• _Activity_
The answer must be every line of the data that holds the word "begin".

• _Data to examine_
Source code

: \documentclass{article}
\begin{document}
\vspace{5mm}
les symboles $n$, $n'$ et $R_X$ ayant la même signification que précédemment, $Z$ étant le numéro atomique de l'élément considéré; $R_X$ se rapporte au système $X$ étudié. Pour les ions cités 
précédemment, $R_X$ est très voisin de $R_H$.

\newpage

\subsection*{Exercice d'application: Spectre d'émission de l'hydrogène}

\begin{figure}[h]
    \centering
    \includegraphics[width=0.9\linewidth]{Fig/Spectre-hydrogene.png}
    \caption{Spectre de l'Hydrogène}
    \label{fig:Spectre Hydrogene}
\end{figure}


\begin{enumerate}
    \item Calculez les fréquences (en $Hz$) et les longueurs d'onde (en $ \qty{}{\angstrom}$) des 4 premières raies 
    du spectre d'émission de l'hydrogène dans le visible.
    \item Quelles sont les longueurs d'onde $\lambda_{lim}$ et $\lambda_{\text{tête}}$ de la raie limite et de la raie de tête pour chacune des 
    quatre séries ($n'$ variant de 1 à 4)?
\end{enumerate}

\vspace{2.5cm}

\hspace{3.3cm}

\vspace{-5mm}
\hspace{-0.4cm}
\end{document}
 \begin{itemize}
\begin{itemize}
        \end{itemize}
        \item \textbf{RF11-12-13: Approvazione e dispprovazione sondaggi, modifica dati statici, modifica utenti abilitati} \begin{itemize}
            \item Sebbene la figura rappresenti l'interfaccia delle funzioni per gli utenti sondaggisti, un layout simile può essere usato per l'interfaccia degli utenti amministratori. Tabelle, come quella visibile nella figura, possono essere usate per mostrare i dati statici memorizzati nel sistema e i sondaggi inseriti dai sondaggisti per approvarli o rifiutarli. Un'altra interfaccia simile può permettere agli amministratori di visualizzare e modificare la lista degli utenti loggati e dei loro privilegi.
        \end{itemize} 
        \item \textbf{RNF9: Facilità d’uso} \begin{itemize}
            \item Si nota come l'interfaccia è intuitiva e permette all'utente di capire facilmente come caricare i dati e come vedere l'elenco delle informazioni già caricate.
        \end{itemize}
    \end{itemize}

• _Your response_
\begin{document}
\begin{figure}[h]
\begin{enumerate}
 \begin{itemize}
\begin{itemize}
        \item \textbf{RF11-12-13: Approvazione e dispprovazione sondaggi, modifica dati statici, modifica utenti abilitati} \begin{itemize}
        \item \textbf{RNF9: Facilità d’uso} \begin{itemize}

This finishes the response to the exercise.